6w5, perhaps? I must admit that I would probably find it very difficult to type an Ennegram 6 myself. I only understand the description to the extent that I can observe those tendencies in myself with my 6 wing, but I have no idea how they would manifest in other people.
Oh. That. OK, small rant coming.
Well, ftr, I'm not a 6w5, unfortunately. No fucking way--I typed that way for over a year and tried to make myself see it (i.e., brainwashed myself)
literally 24/7.
I mean I literally ruminated through my entire life trying to interpret everything to fit that mould, I interpreted my every action as being 6-motivated...I was chronically ill during this time, so I had the time to do this...and in the end I just got really frustrated that the enneagram applied to EVERYONE else, except me. I just complained all the time about how everyone else was so privileged to have something that helps them, whereas I was weirdly deprived of Enneahelp. I became extremely bitter, took it out on myself by telling myself I just "couldn't admit it", feeling depressed that I was such an idiot I couldn't even see it, and ended up digging myself into a completely unnecessary psychological hole. I wound up claiming that I was the "special" 6 who just was completely unlike the others, meanwhile hating the fact that Type 6 did nothing to explain "who I really am". (Can you see where I'm going with this? LOL)
I took a year to brainwash myself into seeing it, and I still haven't been able to make myself see it. But, believe me, when I first started online, it made a lot of sense (so I see your perspective here). I'm not necessarily the model of what people think of when they think "4w5". I didn't really think I was one type or the other "enough" to be anything else other than 6, plus I've got that outward-inward energy flow,
plus I'm contradictory as fuck. If I were a 6 that would make everything so much easier for me, but the motivations, mindset, and life story just don't check out.
Having read a number of credible authors by now and interviewing my 6w5 father, I'm eminently certain I'm not a core 6 (though it is certainly my head-fix!).

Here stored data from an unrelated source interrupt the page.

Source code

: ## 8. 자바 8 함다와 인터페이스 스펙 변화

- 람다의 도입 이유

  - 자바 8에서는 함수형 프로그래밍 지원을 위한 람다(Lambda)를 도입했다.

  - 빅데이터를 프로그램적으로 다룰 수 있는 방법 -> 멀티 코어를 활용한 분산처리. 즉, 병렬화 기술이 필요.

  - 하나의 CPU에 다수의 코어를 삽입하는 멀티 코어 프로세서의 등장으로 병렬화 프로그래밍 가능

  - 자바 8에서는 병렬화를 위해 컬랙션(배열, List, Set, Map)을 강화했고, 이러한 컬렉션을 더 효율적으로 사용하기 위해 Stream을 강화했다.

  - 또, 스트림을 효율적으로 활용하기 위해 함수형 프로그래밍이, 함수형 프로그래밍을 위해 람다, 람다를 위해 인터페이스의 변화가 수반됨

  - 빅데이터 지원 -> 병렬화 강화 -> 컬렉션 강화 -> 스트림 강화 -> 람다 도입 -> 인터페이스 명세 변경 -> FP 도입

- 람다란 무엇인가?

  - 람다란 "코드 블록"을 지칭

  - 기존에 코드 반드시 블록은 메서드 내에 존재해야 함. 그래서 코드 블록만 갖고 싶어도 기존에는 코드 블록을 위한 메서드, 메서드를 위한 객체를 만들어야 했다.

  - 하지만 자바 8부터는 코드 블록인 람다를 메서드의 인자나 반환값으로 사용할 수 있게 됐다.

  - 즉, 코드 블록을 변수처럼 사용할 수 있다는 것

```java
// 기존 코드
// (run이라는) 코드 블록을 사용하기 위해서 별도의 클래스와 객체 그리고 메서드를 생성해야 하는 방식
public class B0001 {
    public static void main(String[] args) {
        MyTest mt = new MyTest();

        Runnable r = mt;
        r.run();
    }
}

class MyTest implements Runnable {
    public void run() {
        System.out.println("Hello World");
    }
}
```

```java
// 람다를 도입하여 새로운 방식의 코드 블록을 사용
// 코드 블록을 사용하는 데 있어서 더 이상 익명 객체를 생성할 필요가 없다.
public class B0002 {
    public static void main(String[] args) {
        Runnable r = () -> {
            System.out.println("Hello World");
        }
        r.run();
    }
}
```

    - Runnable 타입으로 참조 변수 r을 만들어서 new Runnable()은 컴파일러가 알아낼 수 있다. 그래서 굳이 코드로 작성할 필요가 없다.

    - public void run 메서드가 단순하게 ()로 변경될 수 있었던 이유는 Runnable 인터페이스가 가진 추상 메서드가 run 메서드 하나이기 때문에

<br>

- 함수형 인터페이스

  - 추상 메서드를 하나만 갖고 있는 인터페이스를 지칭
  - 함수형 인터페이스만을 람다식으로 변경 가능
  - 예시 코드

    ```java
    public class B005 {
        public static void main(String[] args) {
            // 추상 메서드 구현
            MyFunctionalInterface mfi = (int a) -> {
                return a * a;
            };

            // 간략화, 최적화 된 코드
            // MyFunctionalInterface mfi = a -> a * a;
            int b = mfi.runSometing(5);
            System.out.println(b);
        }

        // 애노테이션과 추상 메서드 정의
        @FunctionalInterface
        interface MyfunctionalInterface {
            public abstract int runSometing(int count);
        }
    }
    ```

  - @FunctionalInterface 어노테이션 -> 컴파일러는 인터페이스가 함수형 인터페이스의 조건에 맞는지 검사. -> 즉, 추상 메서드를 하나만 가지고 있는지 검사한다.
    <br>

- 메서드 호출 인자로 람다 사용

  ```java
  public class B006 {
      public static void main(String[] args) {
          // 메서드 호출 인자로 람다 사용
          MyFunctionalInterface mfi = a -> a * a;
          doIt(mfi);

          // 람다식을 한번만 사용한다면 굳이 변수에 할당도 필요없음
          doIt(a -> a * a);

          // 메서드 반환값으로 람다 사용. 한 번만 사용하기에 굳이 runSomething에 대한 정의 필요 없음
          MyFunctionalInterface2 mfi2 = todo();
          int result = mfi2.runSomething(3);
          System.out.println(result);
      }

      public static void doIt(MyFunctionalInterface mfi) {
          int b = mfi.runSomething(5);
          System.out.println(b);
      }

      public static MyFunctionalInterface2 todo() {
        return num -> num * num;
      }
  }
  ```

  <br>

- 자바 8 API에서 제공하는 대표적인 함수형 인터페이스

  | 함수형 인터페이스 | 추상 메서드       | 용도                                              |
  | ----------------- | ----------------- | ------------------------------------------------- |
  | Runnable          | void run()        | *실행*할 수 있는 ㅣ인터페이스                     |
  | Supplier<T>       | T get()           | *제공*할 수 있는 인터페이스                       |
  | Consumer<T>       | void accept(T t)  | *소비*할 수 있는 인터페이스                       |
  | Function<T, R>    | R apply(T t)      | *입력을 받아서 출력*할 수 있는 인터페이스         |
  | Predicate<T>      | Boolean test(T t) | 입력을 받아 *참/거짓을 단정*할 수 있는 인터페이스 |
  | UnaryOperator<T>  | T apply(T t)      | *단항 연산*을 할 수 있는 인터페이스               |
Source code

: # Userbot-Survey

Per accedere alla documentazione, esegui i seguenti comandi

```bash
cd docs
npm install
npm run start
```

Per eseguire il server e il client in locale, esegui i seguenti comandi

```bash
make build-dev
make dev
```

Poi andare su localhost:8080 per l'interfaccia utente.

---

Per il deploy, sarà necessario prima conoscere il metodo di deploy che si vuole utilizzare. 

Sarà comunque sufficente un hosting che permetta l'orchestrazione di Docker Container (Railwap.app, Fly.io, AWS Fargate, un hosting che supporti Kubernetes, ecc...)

I doubt 3s are the only ennegram type to be superficial. 5's do this too, if they are overly self-conscious abut the stigma of being a 5.
Yeah. I don't think they
are superficial. They use outward standards of success to validate their individual worth, which sometimes isn't what they really want to be doing. But that doesn't make anyone "superficial". Heck, 7s are sometimes called "superficial" even in standard literature, and 9s can be "surface" people themselves. And I've seen 1s that emphasize form over content. We'd have to define precisely what is meant by "superficial" in order to really determine which type fulfills that most, and even then, probably each type has its own version of it.
I do think there is something about a 4 that likes disguises and smoke-screens. This is why I associate them with hipsters. A lot of unhealthy 4s do seem to want to appear "impossible to classify" and the chief vehicle for doing this is by being deliberately confusing. An example of this would be someone who refuses to be called an "anarchist" but is instead a "horizontalist", and cannot articulate how that is different. I think someone like that is probably 4 (and also, a hipster!) Not because of the political philosophy itself, but because of aiming for obscurity over clarity or external results. The goal is not to understand the world, or really to affect change, but to seem distinct from others. (Though some of that probably has roots in postmodernism. )
It's harmless enough, I suppose, but once I started to suspect that it was merely a surface game, I began to find it a little irritating. It does conflict directly with the 5 desire of understanding the world.
I don't think of 4s as hipsters for being "joiners" or anything like that. I think of 4s as hipsters by being bothered by someone being a "joiner".... the identity they adopt is meant to set them apart, so they don't like too many people adopting that identity. Which is where the reinvention and re-labeling comes in.
I dunno about that last paragraph, but I am definitely guilty of the whole "I AM DIFFERENT AND UNCLASSIFIABLE" thing. It's at it's worst when someone tries to dictate what I am to me or what I can and can't do (for example, female gender roles, Americans, type 6). I think it IS a surface game, since clearly those are just outward markers of identity rather than anything deeper, but at the same time, it's often just a game. And to be fair to 4s, some of that is a game in response to outward things, but some of it is genuine, in response to a desire to be true to oneself and follow one's own way. Halfway between the outward achievements of the 3 and the deeper understanding of the 5.
Anyway, I'm trying to be objective with this post and not overly critical, so if I offended anyone, I apologize. I'm just stating the way I tend to feel about it.
I think of 3s more as over-achievers with lots of ambition. They want to be the best, to be champions, so to speak, seeking the approval and admiration of others. 3w4s might end up looking like "joiners" or "scenesters" to a 4 though, but it's motivated by approval from others, not really by an urge to be "different".
Speaking for myself, it would seem more like they'd "sold out" for approval. I don't tend to look at others as "joiners", more just the people who "get it" versus the "shallow people who don't". But I'm just one 4.
Thanks for the interesting conversation, btw.